Colt-Burgess New Magazine Sporting .44-40 WCF Lever Rifle 1883-1884 Antique

Sold for $5359.76

Make: Colt

Model: Colt-Burgess, Model 1883, New Magazine Rifle

Serial Number: 3098

Year of Manufacture: 1883-1884

Caliber: .44-40 WCF

Action Type: Lever Action, Full Length Tube Magazine Fed Rifle

Markings: The top of the barrel is marked “COLT’S PT. F.A. MFG. CO. HARTFORD, CT. U.S.A. / +PAT JAN. 7. 73 OCT. 19. 75. APR. 1. 79. DEC. 7. 80. DEC. 13. 81. JAN. 3. 82.+”. The left side of the receiver has the Rampant Colt logo, the lower tang is marked with the serial number.

Barrel Length: 25 1/2”, Octagonal

Sights / Optics: The front sight is a Sheard Marble brass beaded blade dovetailed to the barrel. The rear sight is a semi-buckhorn U-notch sight with an elevator piece that is dovetailed to the barrel. The sights are not original to the rifle. The top tang is drilled, tapped and filled for a tang sight (none present).

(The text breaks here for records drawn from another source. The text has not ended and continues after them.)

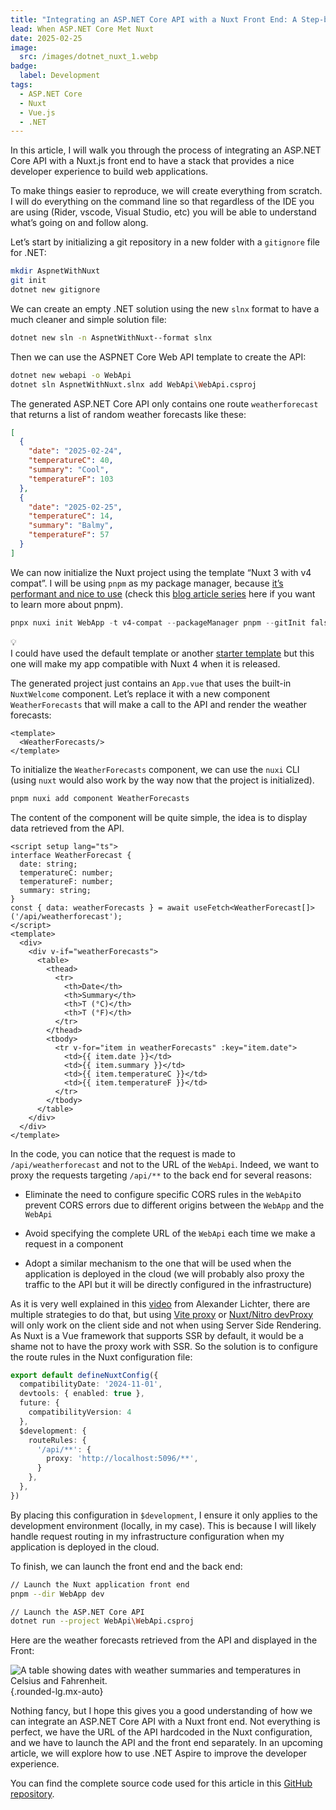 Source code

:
 ```yaml
---
title: "Integrating an ASP.NET Core API with a Nuxt Front End: A Step-by-Step Guide"
lead: When ASP.NET Core Met Nuxt
date: 2025-02-25
image:
  src: /images/dotnet_nuxt_1.webp
badge:
  label: Development
tags:
  - ASP.NET Core
  - Nuxt
  - Vue.js
  - .NET
---
```


In this article, I will walk you through the process of integrating an ASP.NET Core API with a Nuxt.js front end to have a stack that provides a nice developer experience to build web applications.

To make things easier to reproduce, we will create everything from scratch. I will do everything on the command line so that regardless of the IDE you are using (Rider, vscode, Visual Studio, etc) you will be able to understand what’s going on and follow along.

Let’s start by initializing a git repository in a new folder with a `gitignore` file for .NET:

```bash
mkdir AspnetWithNuxt
git init
dotnet new gitignore
```

We can create an empty .NET solution using the new `slnx` format to have a much cleaner and simple solution file:

```bash
dotnet new sln -n AspnetWithNuxt--format slnx
```

Then we can use the ASPNET Core Web API template to create the API:

```bash
dotnet new webapi -o WebApi
dotnet sln AspnetWithNuxt.slnx add WebApi\WebApi.csproj
```

The generated ASP.NET Core API only contains one route `weatherforecast` that returns a list of random weather forecasts like these:

```json
[
  {
    "date": "2025-02-24",
    "temperatureC": 40,
    "summary": "Cool",
    "temperatureF": 103
  },
  {
    "date": "2025-02-25",
    "temperatureC": 14,
    "summary": "Balmy",
    "temperatureF": 57
  }
]
```

We can now initialize the Nuxt project using the template “Nuxt 3 with v4 compat”. I will be using `pnpm` as my package manager, because [it’s performant and nice to use](https://pnpm.io/) (check this [blog article series](https://bordeauxcoders.com/series/pnpm-101) here if you want to learn more about pnpm).

```powershell
pnpx nuxi init WebApp -t v4-compat --packageManager pnpm --gitInit false
```

<div data-node-type="callout">
<div data-node-type="callout-emoji">💡</div>
<div data-node-type="callout-text">I could have used the default template or another <a target="_self" rel="noopener noreferrer nofollow" href="https://github.com/nuxt/starter?tab=readme-ov-file#templates" style="pointer-events: none">starter template</a> but this one will make my app compatible with Nuxt 4 when it is released.</div>
</div>

The generated project just contains an `App.vue` that uses the built-in `NuxtWelcome` component. Let’s replace it with a new component `WeatherForecasts` that will make a call to the API and render the weather forecasts:

```vue
<template>
  <WeatherForecasts/>
</template>
```

To initialize the `WeatherForecasts` component, we can use the `nuxi` CLI (using `nuxt` would also work by the way now that the project is initialized).

```bash
pnpm nuxi add component WeatherForecasts
```

The content of the component will be quite simple, the idea is to display data retrieved from the API.

```vue
<script setup lang="ts">
interface WeatherForecast {
  date: string;
  temperatureC: number;
  temperatureF: number;
  summary: string;
}
const { data: weatherForecasts } = await useFetch<WeatherForecast[]>('/api/weatherforecast');
</script>
<template>
  <div>
    <div v-if="weatherForecasts">
      <table>
        <thead>
          <tr>
            <th>Date</th>
            <th>Summary</th>
            <th>T (°C)</th>
            <th>T (°F)</th>
          </tr>
        </thead>
        <tbody>
          <tr v-for="item in weatherForecasts" :key="item.date">
            <td>{{ item.date }}</td>
            <td>{{ item.summary }}</td>
            <td>{{ item.temperatureC }}</td>
            <td>{{ item.temperatureF }}</td>
          </tr>
        </tbody>
      </table>
    </div>
  </div>
</template>
```

In the code, you can notice that the request is made to `/api/weatherforecast` and not to the URL of the `WebApi`. Indeed, we want to proxy the requests targeting `/api/**` to the back end for several reasons:

* Eliminate the need to configure specific CORS rules in the `WebApi`to prevent CORS errors due to different origins between the `WebApp` and the `WebApi`

* Avoid specifying the complete URL of the `WebApi` each time we make a request in a component

* Adopt a similar mechanism to the one that will be used when the application is deployed in the cloud (we will probably also proxy the traffic to the API but it will be directly configured in the infrastructure)


As it is very well explained in this [video](https://youtu.be/J4E5uYz5AY8?si=cx0YkLdpiGWO1hYA) from Alexander Lichter, there are multiple strategies to do that, but using [Vite proxy](https://vite.dev/config/server-options#server-proxy) or [Nuxt/Nitro devProxy](https://nitro.build/config#devproxy) will only work on the client side and not when using Server Side Rendering. As Nuxt is a Vue framework that supports SSR by default, it would be a shame not to have the proxy work with SSR. So the solution is to configure the route rules in the Nuxt configuration file:

```typescript
export default defineNuxtConfig({
  compatibilityDate: '2024-11-01',
  devtools: { enabled: true },
  future: {
    compatibilityVersion: 4
  },
  $development: {
    routeRules: {
      '/api/**': {
        proxy: 'http://localhost:5096/**',
      }
    },
  },
})
```

By placing this configuration in `$development`, I ensure it only applies to the development environment (locally, in my case). This is because I will likely handle request routing in my infrastructure configuration when my application is deployed in the cloud.

To finish, we can launch the front end and the back end:

```bash
// Launch the Nuxt application front end
pnpm --dir WebApp dev
```

```bash
// Launch the ASP.NET Core API
dotnet run --project WebApi\WebApi.csproj
```

Here are the weather forecasts retrieved from the API and displayed in the Front:

![A table showing dates with weather summaries and temperatures in Celsius and Fahrenheit.](/posts/images/67.temperatures.png){.rounded-lg.mx-auto}

Nothing fancy, but I hope this gives you a good understanding of how we can integrate an ASP.NET Core API with a Nuxt front end. Not everything is perfect, we have the URL of the API hardcoded in the Nuxt configuration, and we have to launch the API and the front end separately. In an upcoming article, we will explore how to use .NET Aspire to improve the developer experience.

You can find the complete source code used for this article in this [GitHub repository](https://github.com/TechWatching/AspnetWithNuxt).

Stock Configuration & Condition: The stocks are two-piece smooth walnut with capped forend, straight grip, straight comb and steel crescent buttplate with sliding door over a storage compartment. The stocks have some scattered nicks, dings, scuffs and scratches, most notable in the sides of the buttstock. The wood-to-metal fit is quite good with the exceptions of the toe where the wood is just a touch shy of the plate. The grain lines have become quite pronounced with age but there are no chips or cracks. The LOP measures 12 7/8” from the front of the trigger to the back of the butt plate. The plate has gone to a light mottled patina with some scattered wear and infrequent surface erosion. The stocks rate in about Fine overall condition as Antique.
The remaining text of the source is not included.